Exercise directions: A single number is the whole answer: the tally of lines in the data below that include the word "Displays".

[Opening Information supplied section]

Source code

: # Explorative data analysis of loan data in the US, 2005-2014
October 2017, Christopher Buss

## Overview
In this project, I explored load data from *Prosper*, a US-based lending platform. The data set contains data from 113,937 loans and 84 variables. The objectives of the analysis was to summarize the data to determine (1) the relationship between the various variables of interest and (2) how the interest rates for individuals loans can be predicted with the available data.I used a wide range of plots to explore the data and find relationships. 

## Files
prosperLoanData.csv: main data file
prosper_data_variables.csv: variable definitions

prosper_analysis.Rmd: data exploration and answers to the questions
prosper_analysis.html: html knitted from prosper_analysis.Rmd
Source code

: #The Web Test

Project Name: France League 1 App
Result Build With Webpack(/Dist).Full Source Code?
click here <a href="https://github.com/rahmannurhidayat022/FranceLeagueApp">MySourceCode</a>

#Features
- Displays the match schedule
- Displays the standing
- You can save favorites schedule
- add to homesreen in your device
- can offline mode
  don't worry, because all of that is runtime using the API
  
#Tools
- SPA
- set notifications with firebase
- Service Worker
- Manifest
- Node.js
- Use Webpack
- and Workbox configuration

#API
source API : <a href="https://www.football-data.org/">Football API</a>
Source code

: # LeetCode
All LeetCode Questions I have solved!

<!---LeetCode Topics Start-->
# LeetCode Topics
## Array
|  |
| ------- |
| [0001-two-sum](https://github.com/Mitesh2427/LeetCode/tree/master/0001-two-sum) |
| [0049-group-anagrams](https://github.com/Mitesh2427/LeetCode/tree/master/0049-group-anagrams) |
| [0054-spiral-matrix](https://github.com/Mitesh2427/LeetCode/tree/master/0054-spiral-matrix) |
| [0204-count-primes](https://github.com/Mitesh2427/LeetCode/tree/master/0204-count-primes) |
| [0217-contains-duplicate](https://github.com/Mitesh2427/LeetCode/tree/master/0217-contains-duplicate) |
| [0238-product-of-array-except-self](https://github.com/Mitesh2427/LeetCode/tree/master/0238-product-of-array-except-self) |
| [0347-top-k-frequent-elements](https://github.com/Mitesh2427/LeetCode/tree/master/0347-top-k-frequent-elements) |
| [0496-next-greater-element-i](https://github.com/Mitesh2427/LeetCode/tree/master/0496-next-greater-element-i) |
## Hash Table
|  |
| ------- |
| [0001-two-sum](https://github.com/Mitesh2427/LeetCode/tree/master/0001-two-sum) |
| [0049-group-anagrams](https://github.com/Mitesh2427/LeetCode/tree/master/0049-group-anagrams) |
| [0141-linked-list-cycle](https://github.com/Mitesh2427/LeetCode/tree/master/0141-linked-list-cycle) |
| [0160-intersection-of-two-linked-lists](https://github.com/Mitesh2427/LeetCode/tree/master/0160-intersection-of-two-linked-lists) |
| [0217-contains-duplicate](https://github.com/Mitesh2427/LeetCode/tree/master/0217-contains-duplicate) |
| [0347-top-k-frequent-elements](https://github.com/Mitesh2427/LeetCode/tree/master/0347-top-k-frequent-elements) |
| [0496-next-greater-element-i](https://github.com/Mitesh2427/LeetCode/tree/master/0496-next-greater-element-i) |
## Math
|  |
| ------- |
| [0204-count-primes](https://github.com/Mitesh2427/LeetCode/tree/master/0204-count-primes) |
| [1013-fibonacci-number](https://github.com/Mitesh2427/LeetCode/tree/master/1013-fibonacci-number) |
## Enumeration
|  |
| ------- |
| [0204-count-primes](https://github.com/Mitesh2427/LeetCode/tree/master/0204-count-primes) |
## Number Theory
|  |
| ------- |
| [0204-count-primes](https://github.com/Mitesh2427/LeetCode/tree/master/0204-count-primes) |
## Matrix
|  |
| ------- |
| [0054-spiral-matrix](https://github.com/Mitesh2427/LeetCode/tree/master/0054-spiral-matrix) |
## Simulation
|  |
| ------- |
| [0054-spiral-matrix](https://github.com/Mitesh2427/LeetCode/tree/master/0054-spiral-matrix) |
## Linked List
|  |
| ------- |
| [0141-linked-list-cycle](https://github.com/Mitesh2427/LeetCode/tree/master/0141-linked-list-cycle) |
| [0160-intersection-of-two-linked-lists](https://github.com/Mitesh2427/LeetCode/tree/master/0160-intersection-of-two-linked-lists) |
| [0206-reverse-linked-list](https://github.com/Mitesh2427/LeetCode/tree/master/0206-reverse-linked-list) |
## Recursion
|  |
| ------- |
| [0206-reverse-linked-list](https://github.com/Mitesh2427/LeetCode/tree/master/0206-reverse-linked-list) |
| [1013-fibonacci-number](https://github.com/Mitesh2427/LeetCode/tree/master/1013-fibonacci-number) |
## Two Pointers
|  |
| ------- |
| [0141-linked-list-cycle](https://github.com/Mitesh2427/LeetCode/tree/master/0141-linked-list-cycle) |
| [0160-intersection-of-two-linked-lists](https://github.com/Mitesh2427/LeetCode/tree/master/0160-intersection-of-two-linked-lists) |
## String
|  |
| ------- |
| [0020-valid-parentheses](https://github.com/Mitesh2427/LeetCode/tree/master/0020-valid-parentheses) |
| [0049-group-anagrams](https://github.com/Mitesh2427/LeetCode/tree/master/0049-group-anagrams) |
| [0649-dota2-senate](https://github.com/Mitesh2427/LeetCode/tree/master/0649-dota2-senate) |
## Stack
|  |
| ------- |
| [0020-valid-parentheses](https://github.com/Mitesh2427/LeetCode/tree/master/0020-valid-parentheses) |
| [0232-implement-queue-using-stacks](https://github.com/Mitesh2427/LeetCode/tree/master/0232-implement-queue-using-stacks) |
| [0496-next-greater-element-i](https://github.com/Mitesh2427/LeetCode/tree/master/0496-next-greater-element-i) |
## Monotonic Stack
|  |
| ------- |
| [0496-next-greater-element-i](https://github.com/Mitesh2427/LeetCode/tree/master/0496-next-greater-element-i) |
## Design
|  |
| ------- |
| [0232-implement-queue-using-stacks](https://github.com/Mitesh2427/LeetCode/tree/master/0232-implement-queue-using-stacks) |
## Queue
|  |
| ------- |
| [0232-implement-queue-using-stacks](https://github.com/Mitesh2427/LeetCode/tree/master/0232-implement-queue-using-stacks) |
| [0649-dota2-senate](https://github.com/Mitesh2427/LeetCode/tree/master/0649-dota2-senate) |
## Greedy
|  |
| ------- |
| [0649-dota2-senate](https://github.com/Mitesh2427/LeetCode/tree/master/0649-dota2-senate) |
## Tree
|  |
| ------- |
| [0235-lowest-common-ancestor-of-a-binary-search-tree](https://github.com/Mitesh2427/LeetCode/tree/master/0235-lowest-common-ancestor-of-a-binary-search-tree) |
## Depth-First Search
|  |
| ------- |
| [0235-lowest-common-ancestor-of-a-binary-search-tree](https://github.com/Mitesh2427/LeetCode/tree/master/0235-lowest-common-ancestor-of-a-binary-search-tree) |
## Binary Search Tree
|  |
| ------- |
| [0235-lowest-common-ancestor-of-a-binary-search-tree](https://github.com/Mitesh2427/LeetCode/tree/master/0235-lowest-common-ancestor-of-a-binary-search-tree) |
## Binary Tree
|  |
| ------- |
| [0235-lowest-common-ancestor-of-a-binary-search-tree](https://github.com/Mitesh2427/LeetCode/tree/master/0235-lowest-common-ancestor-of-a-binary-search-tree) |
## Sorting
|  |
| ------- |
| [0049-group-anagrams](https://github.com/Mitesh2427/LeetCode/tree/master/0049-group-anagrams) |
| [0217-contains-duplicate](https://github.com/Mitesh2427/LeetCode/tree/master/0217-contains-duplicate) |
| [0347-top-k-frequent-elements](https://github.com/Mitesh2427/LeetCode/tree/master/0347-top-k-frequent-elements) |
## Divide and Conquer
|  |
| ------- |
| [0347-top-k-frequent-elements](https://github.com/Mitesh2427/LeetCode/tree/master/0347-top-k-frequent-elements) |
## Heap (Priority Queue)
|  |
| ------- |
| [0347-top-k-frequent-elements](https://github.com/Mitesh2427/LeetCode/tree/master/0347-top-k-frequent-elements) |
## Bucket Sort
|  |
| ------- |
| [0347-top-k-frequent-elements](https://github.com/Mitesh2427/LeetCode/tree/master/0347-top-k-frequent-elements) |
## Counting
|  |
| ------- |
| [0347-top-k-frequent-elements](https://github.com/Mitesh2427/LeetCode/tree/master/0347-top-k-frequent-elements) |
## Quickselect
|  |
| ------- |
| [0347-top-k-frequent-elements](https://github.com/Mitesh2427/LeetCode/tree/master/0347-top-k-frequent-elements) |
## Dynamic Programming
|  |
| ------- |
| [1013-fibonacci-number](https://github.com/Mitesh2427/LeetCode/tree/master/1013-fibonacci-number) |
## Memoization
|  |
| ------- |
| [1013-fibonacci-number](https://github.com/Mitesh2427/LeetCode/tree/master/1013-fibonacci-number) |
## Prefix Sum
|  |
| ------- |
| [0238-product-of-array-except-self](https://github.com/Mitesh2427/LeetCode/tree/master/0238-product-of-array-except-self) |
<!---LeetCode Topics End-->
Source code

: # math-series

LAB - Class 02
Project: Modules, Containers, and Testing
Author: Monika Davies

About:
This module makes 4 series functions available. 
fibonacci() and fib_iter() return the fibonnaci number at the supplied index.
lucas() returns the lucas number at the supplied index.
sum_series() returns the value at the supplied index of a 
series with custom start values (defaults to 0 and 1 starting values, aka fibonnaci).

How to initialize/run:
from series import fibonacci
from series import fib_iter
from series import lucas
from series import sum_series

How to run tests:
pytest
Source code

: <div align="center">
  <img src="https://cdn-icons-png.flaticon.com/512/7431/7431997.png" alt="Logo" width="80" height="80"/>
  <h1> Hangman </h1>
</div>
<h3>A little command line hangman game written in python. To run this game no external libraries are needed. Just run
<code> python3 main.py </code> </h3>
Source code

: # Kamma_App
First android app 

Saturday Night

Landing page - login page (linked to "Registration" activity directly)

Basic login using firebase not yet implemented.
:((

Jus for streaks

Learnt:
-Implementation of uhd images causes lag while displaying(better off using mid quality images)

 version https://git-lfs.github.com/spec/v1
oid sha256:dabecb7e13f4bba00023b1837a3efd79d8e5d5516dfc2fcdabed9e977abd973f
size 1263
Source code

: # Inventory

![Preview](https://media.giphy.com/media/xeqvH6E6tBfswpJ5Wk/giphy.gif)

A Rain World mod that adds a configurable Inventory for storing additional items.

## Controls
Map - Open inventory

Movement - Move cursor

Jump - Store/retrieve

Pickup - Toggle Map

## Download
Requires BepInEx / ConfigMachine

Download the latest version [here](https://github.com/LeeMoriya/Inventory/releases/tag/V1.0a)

[Closing Information supplied section]

Task solution: 2